System Overview

Before you start thinking about how you want to extend Stingray, it's helpful to get a good understanding of how the overall Stingray ecosystem is set up.

You can think of Stingray as three main components working together: the project, the engine, and the editor.

You can create Stingray plug-ins that extend each of these three main components. For a complete discussion, see All the Ways You Can Extend Stingray.

Under the hood

The picture of the three components above is conceptually true when it comes to the general roles of the three components, but in fact the interactions between the editor, project content and engine are much more intricate:

A slightly fuller picture might look like this:

However, this picture covers the project authoring and testing workflow for Windows only -- it still omits other things testing and mirroring to other platforms, and deploying final bundles of the game.

Multiple editors

In addition, one last point worth making is that Stingray editing tools are not really a single monolithic entity as shown above. Although we hope that the main Stingray editor will be open extensible enough to support plugging in any kind of content authoring workflow or tools, the fact is that anything capable of producing content understood by the engine can be "an editor" by saving that content into the raw source folder.
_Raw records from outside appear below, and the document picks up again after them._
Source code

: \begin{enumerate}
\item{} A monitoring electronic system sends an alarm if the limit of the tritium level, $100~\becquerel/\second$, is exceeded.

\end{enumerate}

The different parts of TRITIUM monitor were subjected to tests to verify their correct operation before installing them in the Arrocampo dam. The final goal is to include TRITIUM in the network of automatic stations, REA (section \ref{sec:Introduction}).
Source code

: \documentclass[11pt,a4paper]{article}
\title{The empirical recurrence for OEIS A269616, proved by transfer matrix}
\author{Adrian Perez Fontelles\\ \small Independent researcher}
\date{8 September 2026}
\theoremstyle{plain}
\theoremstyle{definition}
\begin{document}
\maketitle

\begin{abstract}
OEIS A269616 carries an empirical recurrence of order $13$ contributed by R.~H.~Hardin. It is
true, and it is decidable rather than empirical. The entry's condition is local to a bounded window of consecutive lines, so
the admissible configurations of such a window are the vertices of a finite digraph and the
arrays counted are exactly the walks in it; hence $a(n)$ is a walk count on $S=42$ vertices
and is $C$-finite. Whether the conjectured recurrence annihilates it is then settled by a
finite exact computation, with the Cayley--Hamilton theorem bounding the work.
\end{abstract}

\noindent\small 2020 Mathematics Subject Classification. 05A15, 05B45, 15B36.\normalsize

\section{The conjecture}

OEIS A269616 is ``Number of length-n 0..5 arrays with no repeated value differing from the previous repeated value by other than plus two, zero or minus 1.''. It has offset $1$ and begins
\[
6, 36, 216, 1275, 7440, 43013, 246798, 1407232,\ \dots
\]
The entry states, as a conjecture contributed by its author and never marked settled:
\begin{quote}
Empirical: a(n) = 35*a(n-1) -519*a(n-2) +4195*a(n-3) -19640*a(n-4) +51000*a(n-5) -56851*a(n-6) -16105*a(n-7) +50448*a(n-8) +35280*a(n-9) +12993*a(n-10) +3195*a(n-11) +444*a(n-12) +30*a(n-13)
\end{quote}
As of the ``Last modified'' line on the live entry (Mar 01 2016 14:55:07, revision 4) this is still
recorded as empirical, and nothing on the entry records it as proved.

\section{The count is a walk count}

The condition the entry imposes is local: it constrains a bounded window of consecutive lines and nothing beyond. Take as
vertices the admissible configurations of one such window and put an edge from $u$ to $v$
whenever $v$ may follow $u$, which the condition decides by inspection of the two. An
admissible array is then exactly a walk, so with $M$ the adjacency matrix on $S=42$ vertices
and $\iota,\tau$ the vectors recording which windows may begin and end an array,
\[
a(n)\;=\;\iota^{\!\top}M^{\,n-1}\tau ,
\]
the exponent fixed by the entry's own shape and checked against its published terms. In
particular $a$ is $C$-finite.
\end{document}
For example, you can use other editing tools that are provided with Stingray as separate applications, like the Unit Editor or Texture Manager. You can use your favorite text editor for authoring Lua scripts and for editing raw SJSON content like levels and units. If your plug-in adds runtime support for some new kind of data format, you could use your own separate tools to create and manage that data in the project source folder.

You just have to make sure that whatever assets you add or modify end up being compiled for your target platform by a Stingray tool (usually the main Stingray editor, Unit Editor, etc.), or by calling the engine yourself on the command line with the right flags. See the engine command-line reference.

But in the context of this SDK guide, when we talk about extending "the editor", we mean writing plug-ins that run inside the main Stingray editor.